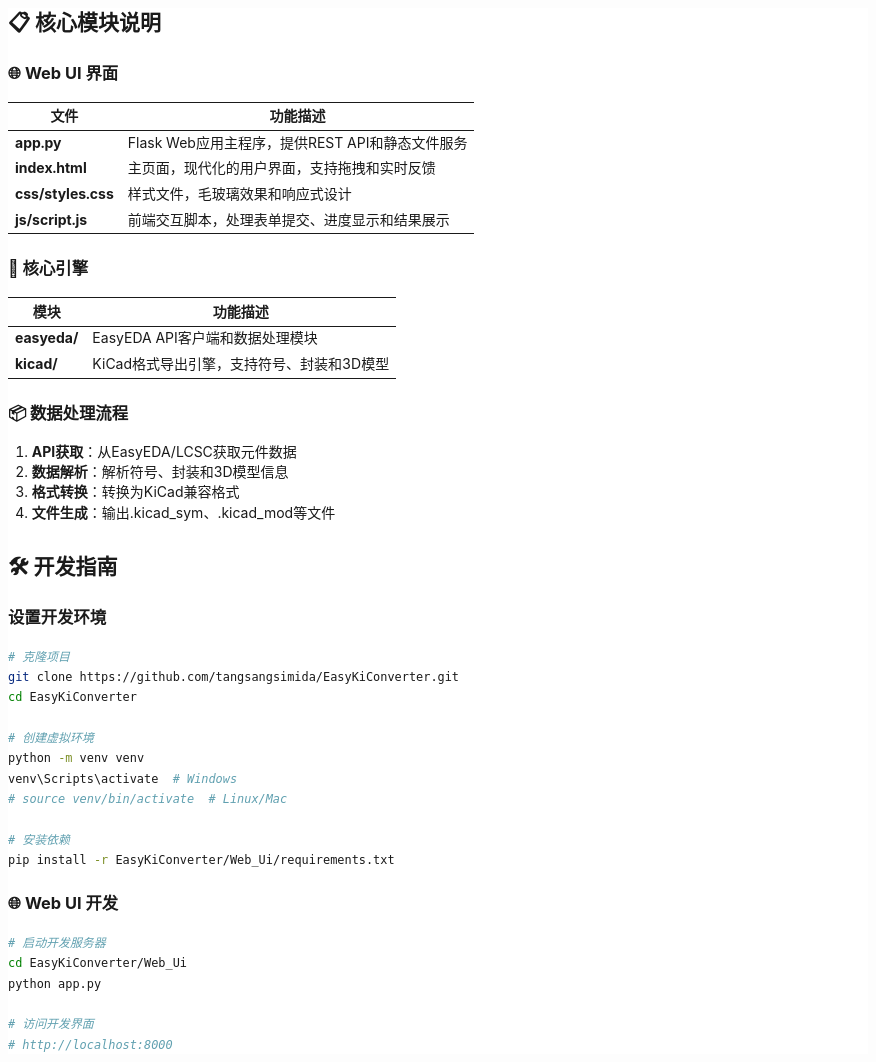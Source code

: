 ## 📋 核心模块说明

### 🌐 Web UI 界面
| 文件 | 功能描述 |
|------|----------|
| **app.py** | Flask Web应用主程序，提供REST API和静态文件服务 |
| **index.html** | 主页面，现代化的用户界面，支持拖拽和实时反馈 |
| **css/styles.css** | 样式文件，毛玻璃效果和响应式设计 |
| **js/script.js** | 前端交互脚本，处理表单提交、进度显示和结果展示 |

### 🔧 核心引擎
| 模块 | 功能描述 |
|------|----------|
| **easyeda/** | EasyEDA API客户端和数据处理模块 |
| **kicad/** | KiCad格式导出引擎，支持符号、封装和3D模型 |

### 📦 数据处理流程
1. **API获取**：从EasyEDA/LCSC获取元件数据
2. **数据解析**：解析符号、封装和3D模型信息
3. **格式转换**：转换为KiCad兼容格式
4. **文件生成**：输出.kicad_sym、.kicad_mod等文件

## 🛠️ 开发指南

### 设置开发环境

```bash
# 克隆项目
git clone https://github.com/tangsangsimida/EasyKiConverter.git
cd EasyKiConverter

# 创建虚拟环境
python -m venv venv
venv\Scripts\activate  # Windows
# source venv/bin/activate  # Linux/Mac

# 安装依赖
pip install -r EasyKiConverter/Web_Ui/requirements.txt
```

### 🌐 Web UI 开发

```bash
# 启动开发服务器
cd EasyKiConverter/Web_Ui
python app.py

# 访问开发界面
# http://localhost:8000
```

- [Required action]:
Each line of the entries above that includes the string "EasyKiConverter" should be copied out.

- [Output for this task]:
git clone https://github.com/tangsangsimida/EasyKiConverter.git
cd EasyKiConverter
pip install -r EasyKiConverter/Web_Ui/requirements.txt
cd EasyKiConverter/Web_Ui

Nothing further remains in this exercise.